J’ai besoin de me transformer à chaque livre et je pense que ça me permet aussi de ne pas être dans le stress, l’anxiété et les attentes», confie l’auteur. Après deux citations, l’une de Jean Genet, l’autre de Stephen King, l’incipit : «L’histoire commence un 23 décembre 2004, à l’aurore, alors qu’un enfant traverse la rue des Geais-Bleus. Il tombe de gros flocons, le sol est enneigé, Zoey traîne ses bottes aux feutres humides jusqu’à l’arrêt d’autobus. Son chemin a laissé un collier de traces de pas qui remontent, si on les suit, vers un bungalow étroit»…

Zoey, garçon de 8 ans, est enfant de parents divorcés. Ce sont les vacances de fin d’année, pas d’école, il retrouve sa cousine Emie-Anne – elle est un peu plus âgée que lui. Ensemble, ils vont s’échapper de ce monde d’adultes réunis dans la maison près du lac Saint-Jean, vers un monde parallèle. Leur monde. Là où ils doivent remplir une mission : sauver Skyd, une créature échappée de leur jeu vidéo.

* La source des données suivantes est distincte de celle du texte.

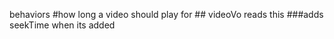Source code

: behaviors
	#how long a video should play for
	## videoVo reads this
	###adds seekTime when its added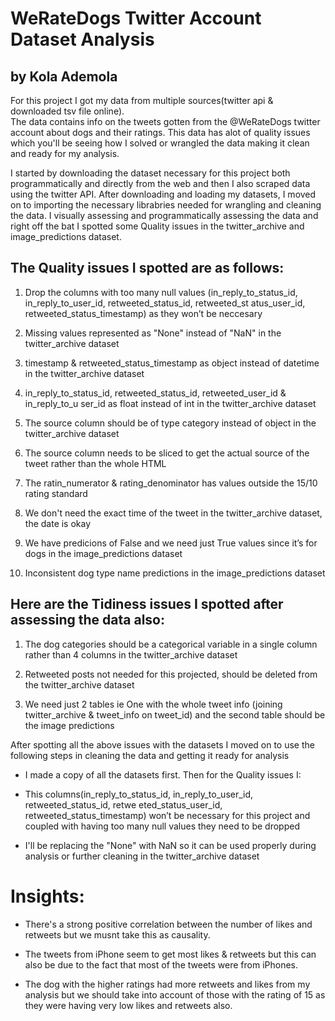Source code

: # WeRateDogs Twitter Account Dataset Analysis
## by Kola Ademola

For this project I got my data from multiple sources(twitter api & downloaded tsv file online).  
The data contains info on the tweets gotten from the @WeRateDogs twitter account about dogs and their ratings. This data has alot of quality issues which you'll be seeing how I solved or wrangled the data making it clean and ready for my analysis.

I started by downloading the dataset necessary for this project both programmatically and directly
from the web and then I also scraped data using the twitter API.
After downloading and loading my datasets, I moved on to importing the necessary librabries
needed for wrangling and cleaning the data. I visually assessing and programmatically assessing the
data and right off the bat I spotted some Quality issues in the twitter_archive and image_predictions
dataset. 

## The Quality issues I spotted are as follows:

1. Drop the columns with too many null values
(in_reply_to_status_id, in_reply_to_user_id, retweeted_status_id, retweeted_st
atus_user_id, retweeted_status_timestamp) as they won’t be neccesary

2. Missing values represented as "None" instead of "NaN" in
the twitter_archive dataset

3. timestamp & retweeted_status_timestamp as object instead of datetime in
the twitter_archive dataset

4. in_reply_to_status_id, retweeted_status_id, retweeted_user_id & in_reply_to_u
ser_id as float instead of int in the twitter_archive dataset

5. The source column should be of type category instead of object in
the twitter_archive dataset

6. The source column needs to be sliced to get the actual source of the tweet rather
than the whole HTML

7. The ratin_numerator & rating_denominator has values outside the 15/10 rating
standard

8. We don't need the exact time of the tweet in the twitter_archive dataset, the date is
okay

9. We have predicions of False and we need just True values since it’s for dogs in
the image_predictions dataset

10. Inconsistent dog type name predictions in the image_predictions dataset


## Here are the Tidiness issues I spotted after assessing the data also:

1. The dog categories should be a categorical variable in a single column rather than 4
columns in the twitter_archive dataset

2. Retweeted posts not needed for this projected, should be deleted from
the twitter_archive dataset

3. We need just 2 tables ie One with the whole tweet info
(joining twitter_archive & tweet_info on tweet_id) and the second table should be
the image predictions


After spotting all the above issues with the datasets I moved on to use the following steps in
cleaning the data and getting it ready for analysis

* I made a copy of all the datasets first.
Then for the Quality issues I:

* This columns(in_reply_to_status_id, in_reply_to_user_id, retweeted_status_id, retwe
eted_status_user_id, retweeted_status_timestamp) won’t be necessary for this
project and coupled with having too many null values they need to be dropped

* I'll be replacing the "None" with NaN so it can be used properly during analysis or
further cleaning in the twitter_archive dataset


# Insights:

* There's a strong positive correlation between the number of likes and retweets but we musnt take this as causality.

* The tweets from iPhone seem to get most likes & retweets but this can also be due to the fact that most of the tweets were from iPhones.

* The dog with the higher ratings had more retweets and likes from my analysis but we should take into account of those with the rating of 15 as they were having very low likes and retweets also.
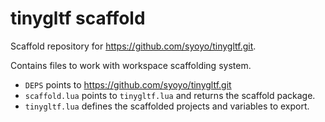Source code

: # tinygltf scaffold

Scaffold repository for https://github.com/syoyo/tinygltf.git.

Contains files to work with workspace scaffolding system.

- `DEPS` points to https://github.com/syoyo/tinygltf.git
- `scaffold.lua` points to `tinygltf.lua` and returns the scaffold package.
- `tinygltf.lua` defines the scaffolded projects and variables to export.
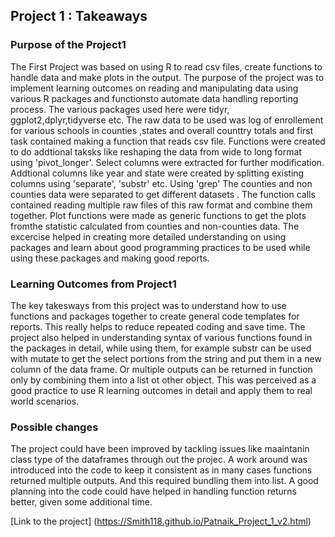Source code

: ##  Project 1 : Takeaways
### Purpose of the Project1
The First Project was based on using R to read csv files, create functions to handle data and make plots in the output.
The purpose of the project was to implement learning outcomes on reading and manipulating data using various R packages and functionsto automate data handling reporting process. The various packages used here were tidyr, ggplot2,dplyr,tidyverse etc. The raw data to be used was log of enrollement for various schools in counties ,states  and overall counttry totals and first task contained making a function that reads csv file. Functions were created to do addtional taksks like reshaping the data from wide to long format using 'pivot_longer'. Select columns were extracted for further modification. Addtional columns like year and state were created by splitting existing columns using 'separate', 'substr' etc. Using 'grep'  The counties and non counties data were separated to get different datasets . The function calls contained reading multiple raw files of this raw format and combine them together. Plot functions were made as generic functions to get the plots fromthe statistic calculated from counties and non-counties data. The excercise helped in creating more detailed understanding on using packages and learn about good programming practices to be used while using these packages and making good reports. 

### Learning Outcomes from Project1
The key takesways from this project was to understand how to use functions and packages together to create general code templates for reports. This really helps to reduce repeated coding and save time. The project also helped in understanding syntax of various functions found in the packages in detail, while using them, for example substr can be used with mutate to get the select portions from the string and put them in a new column of the data frame. Or multiple outputs can be returned in function only by combining them into a list ot other object. This was perceived as a good practice to use R learning outcomes in detail and apply them to real world scenarios.

### Possible changes
The project could have been improved by tackling issues like maaintanin class type of the dataframes through out the projec.  A work around was introduced into the code to keep it consistent as in many cases functions returned multiple outputs. And this required bundling them into list. A good planning into the code could have helped in handling function returns better, given some additional time.

[Link to the project] (https://Smith118.github.io/Patnaik_Project_1_v2.html)






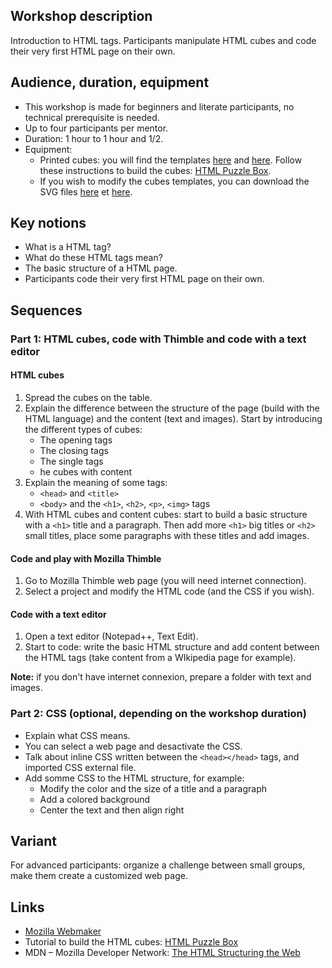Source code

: ## Workshop description
Introduction to HTML tags.
Participants manipulate HTML cubes and code their very first HTML page on their own.

## Audience, duration, equipment
* This workshop is made for beginners and literate participants, no technical prerequisite is needed.
* Up to four participants per mentor.
* Duration: 1 hour to 1 hour and 1/2.
* Equipment:
    * Printed cubes: you will find the templates [here](http://ngaumont.fr/asset/webmaker/CubeHTML.png) and [here](http://ngaumont.fr/asset/webmaker/CubeHTML2.png). Follow these instructions to build the cubes: [HTML Puzzle Box](https://yopdesign.makes.org/thimble/LTQ5ODQ2NjU2MA==/html-puzzle-box).
    * If you wish to modify the cubes templates, you can download the SVG files [here](http://ngaumont.fr/asset/webmaker/CubeHTML.svg) et [here](http://ngaumont.fr/asset/webmaker/CubeHTML2.svg).

## Key notions
* What is a HTML tag?
* What do these HTML tags mean?
* The basic structure of a HTML page.
* Participants code their very first HTML page on their own.

## Sequences

### Part 1: HTML cubes, code with Thimble and code with a text editor

#### HTML cubes
1. Spread the cubes on the table.
2. Explain the difference between the structure of the page (build with the HTML language) and the content (text and images). Start by introducing the different types of cubes:
   * The opening tags
   * The closing tags
   * The single tags
   * he cubes with content
3. Explain the meaning of some tags:
   * `<head>` and `<title>`
   * `<body>` and the `<h1>`, `<h2>`, `<p>`, `<img>` tags
4. With HTML cubes and content cubes: start to build a basic structure with a `<h1>` title and a paragraph. Then add more `<h1>` big titles or `<h2>` small titles, place some paragraphs with these titles and add images.

#### Code and play with Mozilla Thimble
1. Go to Mozilla Thimble web page (you will need internet connection).
2. Select a project and modify the HTML code (and the CSS if you wish).
    
#### Code with a text editor
1. Open a text editor (Notepad++, Text Edit).
2. Start to code: write the basic HTML structure and add content between the HTML tags (take content from a WIkipedia page for example).

**Note:** if you don't have internet connexion, prepare a folder with text and images.

### Part 2: CSS (optional, depending on the workshop duration)
* Explain what CSS means.
* You can select a web page and desactivate the CSS.
* Talk about inline CSS written between the `<head></head>` tags, and imported CSS external file.
* Add somme CSS to the HTML structure, for example:
   * Modify the color and the size of a title and a paragraph
   * Add a colored background
   * Center the text and then align right

## Variant
For advanced participants: organize a challenge between small groups, make them create a customized web page.

## Links
* [Mozilla Webmaker](http://webmaker.org)
* Tutorial to build the HTML cubes: [HTML Puzzle Box](https://yopdesign.makes.org/thimble/LTQ5ODQ2NjU2MA==/html-puzzle-box)
* MDN – Mozilla Developer Network: [The HTML Structuring the Web](https://developer.mozilla.org/en-US/Learn/HTML)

J’aimerais que ce livre résonne un peu avec l’enfance des lecteurs

Théoriquement, la créature va les aider à régler leurs traumatismes personnels. Pour Zoey, la séparation de ses parents et son identité trouble; pour Emie-Anne, les retombées de son adoption et la triste perspective que ses «réserves d’émerveillement s’épuisent»… Pour les deux enfants, aucun doute : ils sont convaincus d’être en sursis, que dans peu de temps ils auront rejoint le monde adulte et qu’alors se sera envolée leur capacité d’imagination qui «construit et détruit, ouvre des tunnels inconnus».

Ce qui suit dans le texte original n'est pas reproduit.